Branch names vs remote-tracking names

In Git, a branch name is a way to find commits. But branch names are not the only way. You can of course use the raw hash ID. To do that, most people will use cut-and-paste with their mouse or whatever: they're too hard to type in correctly. But that, too, is not the only way. Git has lots of different kinds of names. Each kind of name has a different purpose. Your branch names are for you to use, to find commits that you, for whatever reason, think are significant.

The name remotes/origin/dev-1.1 is what I call a remote-tracking name.3 A remote-tracking name is a name in your own Git repository that corresponds to some branch name in some other Git repository. If branch names find commits—and they do, in a way we'll see below—then, when you get new commits from some other Git repository, your own Git repository is going to need a way to find these new commits. Your Git could write these names into your branch names, but this would create a problem:

  • Suppose you made a new commit that Bob (or whoever) doesn't have. You find this commit with your branch name feature.
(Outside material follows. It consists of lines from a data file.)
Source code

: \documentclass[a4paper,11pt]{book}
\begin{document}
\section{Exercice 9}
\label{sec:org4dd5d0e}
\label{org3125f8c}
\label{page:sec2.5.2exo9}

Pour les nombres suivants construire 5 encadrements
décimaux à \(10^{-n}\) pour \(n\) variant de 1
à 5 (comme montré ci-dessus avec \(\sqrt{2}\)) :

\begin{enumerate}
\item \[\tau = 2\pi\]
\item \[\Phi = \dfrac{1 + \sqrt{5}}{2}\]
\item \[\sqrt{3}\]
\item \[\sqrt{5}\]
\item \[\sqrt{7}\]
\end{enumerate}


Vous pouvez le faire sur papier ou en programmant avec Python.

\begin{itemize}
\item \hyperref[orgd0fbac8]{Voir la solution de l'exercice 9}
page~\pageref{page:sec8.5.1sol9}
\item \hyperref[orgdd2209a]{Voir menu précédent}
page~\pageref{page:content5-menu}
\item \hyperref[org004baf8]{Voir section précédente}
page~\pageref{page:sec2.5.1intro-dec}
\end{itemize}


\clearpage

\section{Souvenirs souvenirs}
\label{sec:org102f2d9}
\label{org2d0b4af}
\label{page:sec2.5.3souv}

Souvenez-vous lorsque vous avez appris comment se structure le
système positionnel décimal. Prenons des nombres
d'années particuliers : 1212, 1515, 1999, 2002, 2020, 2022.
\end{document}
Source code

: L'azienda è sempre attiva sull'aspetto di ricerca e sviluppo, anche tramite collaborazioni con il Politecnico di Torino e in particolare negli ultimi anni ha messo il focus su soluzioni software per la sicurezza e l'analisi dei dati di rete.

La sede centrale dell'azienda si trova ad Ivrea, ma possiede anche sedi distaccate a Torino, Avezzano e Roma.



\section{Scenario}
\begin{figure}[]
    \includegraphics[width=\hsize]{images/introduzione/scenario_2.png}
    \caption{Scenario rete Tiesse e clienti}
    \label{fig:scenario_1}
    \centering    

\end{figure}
  • Suppose Bob made a new commit that you don't have. Bob finds this commit with his branch name feature.

  • You connect your Git to Bob's Git, and get his commit. If your Git sticks his commit number into your name feature, your Git loses your new commit. (It's still in there—at least for a while—but it's become hard to find.)

So your Git doesn't do that. Instead, you tell your Git about Bob's Git repository: you say to your Git to get commits from Bob's Git, reach out to URL _____ (fill in the blank here with the right URL). When your Git does this and gets his new commit from his branch feature, your Git creates or updates your remote-tracking name bob/feature.

This means that your remote-tracking names are not branch names. They're just as good as branch names for some purposes, and Git documentation uses the phrase remote-tracking branch name, and many humans refer to these as branches. But they're not branch names. We'll see in a moment why this distinction really matters.


3Git calls this a remote-tracking branch name. The word branch here, in this four-word phrase, serves mainly to clutter up the phrase and mislead people into shortening the phrase to remote branch, which is way too easy to mix up with the notion of a branch name on some remote repository. So I've taken to calling it a remote-tracking name, which isn't great, but at least doesn't add yet another form of "branch".


Commits form chains

What's missing from the above picture, and is absolutely key to making sense of Git, is the notion of chaining commits together. Git strings commits together, one after another—or more precisely, one before another. But it doesn't do this by names: it does this using the commits themselves.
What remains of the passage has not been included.